Unit 2: Sensation, Perception & Consciousness
Absolute threshold — minimum stimulus intensity detectable 50% of the time. Difference threshold/JND — smallest detectable change in a stimulus. Weber's Law — JND is a constant proportion of the original stimulus. Perceptual constancies — shape, size, color constancy. Sleep stages: NREM 1-3 (light to deep) → REM (rapid eye movement, dreaming, memory consolidation). Types of sleep disorders: Insomnia, sleep apnea, narcolepsy.
Unit 3: Learning and Cognition
Classical conditioning (Pavlov): US (unconditioned stimulus) → UR (unconditioned response). NS → conditioned stimulus (CS) → CR (conditioned response). Acquisition, extinction, spontaneous recovery, generalization, discrimination. Operant conditioning (Skinner): Positive reinforcement (add pleasant), negative reinforcement (remove unpleasant — INCREASES behavior). Positive punishment (add unpleasant), negative punishment (remove pleasant — DECREASES behavior). Observational learning (Bandura): Bobo doll study — behavior learned by watching others. Cognitive psychology: Encoding (getting info in), storage, retrieval. Working memory (short-term), long-term memory (procedural, declarative: semantic + episodic). Schemas, cognitive dissonance.

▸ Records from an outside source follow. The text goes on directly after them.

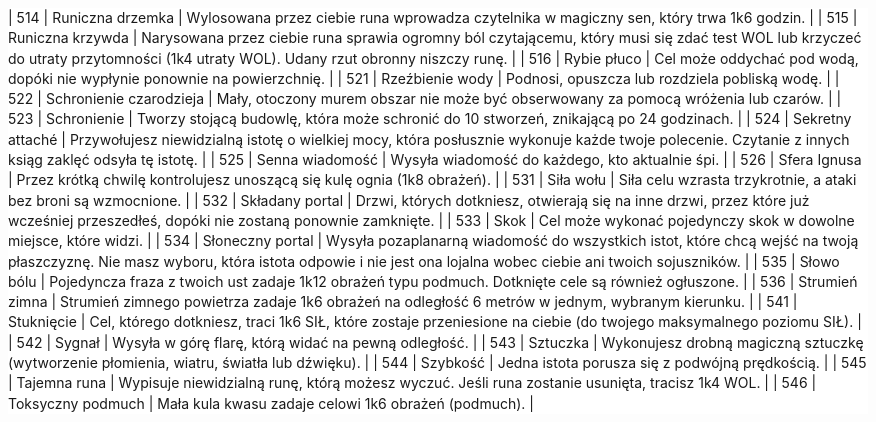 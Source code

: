 | 514  | <a name="runiczna-drzemka">Runiczna drzemka</a>                       | Wylosowana przez ciebie runa wprowadza czytelnika w magiczny sen, który trwa 1k6 godzin.                                                                                                             |
| 515  | <a name="runiczna-krzywda">Runiczna krzywda</a>                       | Narysowana przez ciebie runa sprawia ogromny ból czytającemu, który musi się zdać test WOL lub krzyczeć do utraty przytomności (1k4 utraty WOL). Udany rzut obronny niszczy runę.                    |
| 516  | <a name="rybie-płuco">Rybie płuco</a>                                 | Cel może oddychać pod wodą, dopóki nie wypłynie ponownie na powierzchnię.                                                                                                                            |
| 521  | <a name="rzeźbienie-wody">Rzeźbienie wody</a>                         | Podnosi, opuszcza lub rozdziela pobliską wodę.                                                                                                                                                       |
| 522  | <a name="schronienie-czarodzieja">Schronienie czarodzieja</a>         | Mały, otoczony murem obszar nie może być obserwowany za pomocą wróżenia lub czarów.                                                                                                                  |
| 523  | <a name="schronienie">Schronienie</a>                                 | Tworzy stojącą budowlę, która może schronić do 10 stworzeń, znikającą po 24 godzinach.                                                                                                               |
| 524  | <a name="sekretny-attaché">Sekretny attaché</a>                       | Przywołujesz niewidzialną istotę o wielkiej mocy, która posłusznie wykonuje każde twoje polecenie. Czytanie z innych ksiąg zaklęć odsyła tę istotę.                                                  |
| 525  | <a name="senna-wiadomość">Senna wiadomość</a>                         | Wysyła wiadomość do każdego, kto aktualnie śpi.                                                                                                                                                      |
| 526  | <a name="sfera-ignusa">Sfera Ignusa</a>                               | Przez krótką chwilę kontrolujesz unoszącą się kulę ognia (1k8 obrażeń).                                                                                                                              |
| 531  | <a name="siła-wołu">Siła wołu</a>                                     | Siła celu wzrasta trzykrotnie, a ataki bez broni są wzmocnione.                                                                                                                                      |
| 532  | <a name="składany-portal">Składany portal</a>                         | Drzwi, których dotkniesz, otwierają się na inne drzwi, przez które już wcześniej przeszedłeś, dopóki nie zostaną ponownie zamknięte.                                                                 |
| 533  | <a name="skok">Skok</a>                                               | Cel może wykonać pojedynczy skok w dowolne miejsce, które widzi.                                                                                                                                     |
| 534  | <a name="słoneczny-portal">Słoneczny portal</a>                       | Wysyła pozaplanarną wiadomość do wszystkich istot, które chcą wejść na twoją płaszczyznę. Nie masz wyboru, która istota odpowie i nie jest ona lojalna wobec ciebie ani twoich sojuszników.          |
| 535  | <a name="słowo-bólu">Słowo bólu</a>                                   | Pojedyncza fraza z twoich ust zadaje 1k12 obrażeń typu podmuch. Dotknięte cele są również ogłuszone.                                                                                                 |
| 536  | <a name="strumień-zimna">Strumień zimna</a>                           | Strumień zimnego powietrza zadaje 1k6 obrażeń na odległość 6 metrów w jednym, wybranym kierunku.                                                                                                     |
| 541  | <a name="stuknięcie">Stuknięcie</a>                                   | Cel, którego dotkniesz, traci 1k6 SIŁ, które zostaje przeniesione na ciebie (do twojego maksymalnego poziomu SIŁ).                                                                                   |
| 542  | <a name="sygnał">Sygnał</a>                                           | Wysyła w górę flarę, którą widać na pewną odległość.                                                                                                                                                 |
| 543  | <a name="sztuczka">Sztuczka</a>                                       | Wykonujesz drobną magiczną sztuczkę (wytworzenie płomienia, wiatru, światła lub dźwięku).                                                                                                            |
| 544  | <a name="szybkość">Szybkość</a>                                       | Jedna istota porusza się z podwójną prędkością.                                                                                                                                                      |
| 545  | <a name="tajemna-runa">Tajemna runa</a>                               | Wypisuje niewidzialną runę, którą możesz wyczuć. Jeśli runa zostanie usunięta, tracisz 1k4 WOL.                                                                                                      |
| 546  | <a name="toksyczny-podmuch">Toksyczny podmuch</a>                     | Mała kula kwasu zadaje celowi 1k6 obrażeń (podmuch).                                                                                                                                                 |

Unit 4: Development & Social Psychology
Piaget's stages: Sensorimotor (0-2, object permanence), Preoperational (2-7, egocentrism, lack of conservation), Concrete Operational (7-11, conservation, logical thinking on concrete), Formal Operational (12+, abstract reasoning). Attachment styles (Ainsworth): Secure, anxious/ambivalent, avoidant. Conformity (Asch): People agree with the group even when wrong. Obedience (Milgram): Authority compliance — 65% delivered max shocks. Fundamental attribution error: Over-attributing others' behavior to character, under-weighting situations.

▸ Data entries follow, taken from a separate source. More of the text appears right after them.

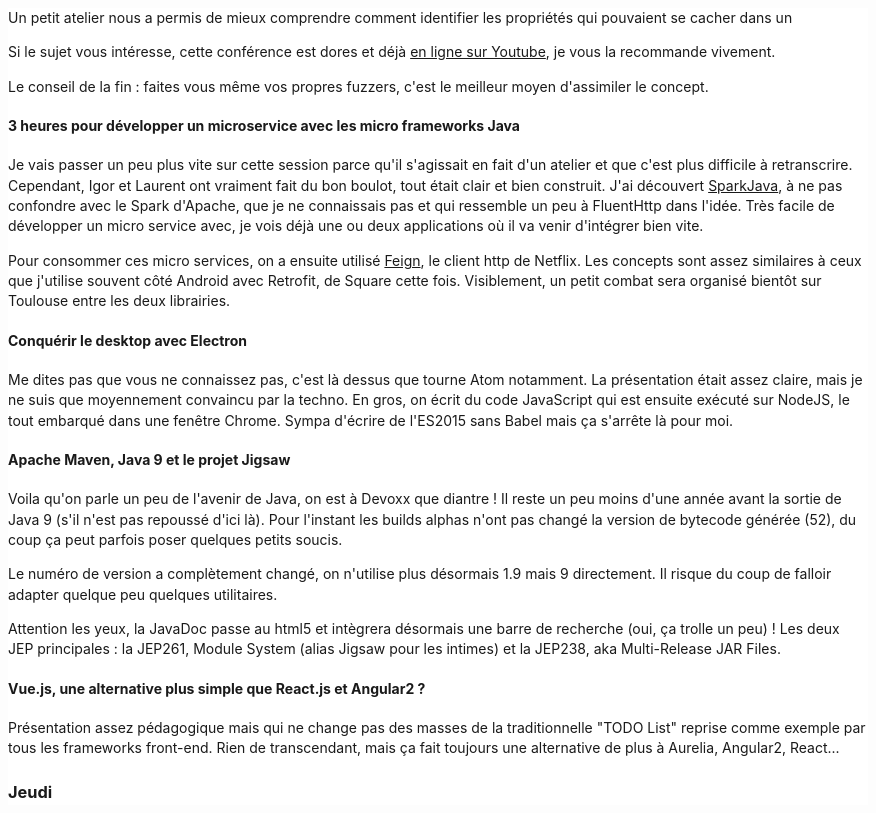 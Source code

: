 Un petit atelier nous a permis de mieux comprendre comment identifier les propriétés qui pouvaient se cacher dans un 

Si le sujet vous intéresse, cette conférence est dores et déjà [en ligne sur Youtube](https://www.youtube.com/watch?v=O-LWbSUaEQU), je vous la recommande vivement.

Le conseil de la fin : faites vous même vos propres fuzzers, c'est le meilleur moyen d'assimiler le concept.

#### 3 heures pour développer un microservice avec les micro frameworks Java

Je vais passer un peu plus vite sur cette session parce qu'il s'agissait en fait d'un atelier et que c'est plus difficile à retranscrire. Cependant, Igor et Laurent ont vraiment fait du bon boulot, tout était clair et bien construit.
J'ai découvert [SparkJava](http://sparkjava.com/), à ne pas confondre avec le Spark d'Apache, que je ne connaissais pas et qui ressemble un peu à FluentHttp dans l'idée. Très facile de développer un micro service avec, je vois déjà une ou deux applications où il va venir d'intégrer bien vite.

Pour consommer ces micro services, on a ensuite utilisé [Feign](https://github.com/Netflix/feign), le client http de Netflix. Les concepts sont assez similaires à ceux que j'utilise souvent côté Android avec Retrofit, de Square cette fois.
Visiblement, un petit combat sera organisé bientôt sur Toulouse entre les deux librairies.


#### Conquérir le desktop avec Electron

Me dites pas que vous ne connaissez pas, c'est là dessus que tourne Atom notamment. La présentation était assez claire, mais je ne suis que moyennement convaincu par la techno. En gros, on écrit du code JavaScript qui est ensuite exécuté sur NodeJS, le tout embarqué dans une fenêtre Chrome. Sympa d'écrire de l'ES2015 sans Babel mais ça s'arrête là pour moi.


#### Apache Maven, Java 9 et le projet Jigsaw

Voila qu'on parle un peu de l'avenir de Java, on est à Devoxx que diantre ! Il reste un peu moins d'une année avant la sortie de Java 9 (s'il n'est pas repoussé d'ici là). Pour l'instant les builds alphas n'ont pas changé la version de bytecode générée (52), du coup ça peut parfois poser quelques petits soucis.

Le numéro de version a complètement changé, on n'utilise plus désormais 1.9 mais 9 directement. Il risque du coup de falloir adapter quelque peu quelques utilitaires.

Attention les yeux, la JavaDoc passe au html5 et intègrera désormais une barre de recherche (oui, ça trolle un peu) !
Les deux JEP principales : la JEP261, Module System (alias Jigsaw pour les intimes) et la JEP238, aka Multi-Release JAR Files.


#### Vue.js, une alternative plus simple que React.js et Angular2 ?

Présentation assez pédagogique mais qui ne change pas des masses de la traditionnelle "TODO List" reprise comme exemple par tous les frameworks front-end. Rien de transcendant, mais ça fait toujours une alternative de plus à Aurelia, Angular2, React...


### Jeudi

Unit 5: Mental and Physical Health
DSM-5 disorders to know: Major depressive disorder, bipolar disorder (mania + depression), schizophrenia (positive symptoms: hallucinations/delusions; negative: flat affect, social withdrawal), anxiety disorders (GAD, phobias, panic disorder, OCD, PTSD). Therapies: Psychoanalytic (unconscious), humanistic (Rogers, unconditional positive regard), CBT (cognitive-behavioral — most evidence-based), behavioral (exposure therapy, token economies), biomedical (antidepressants, antipsychotics, ECT).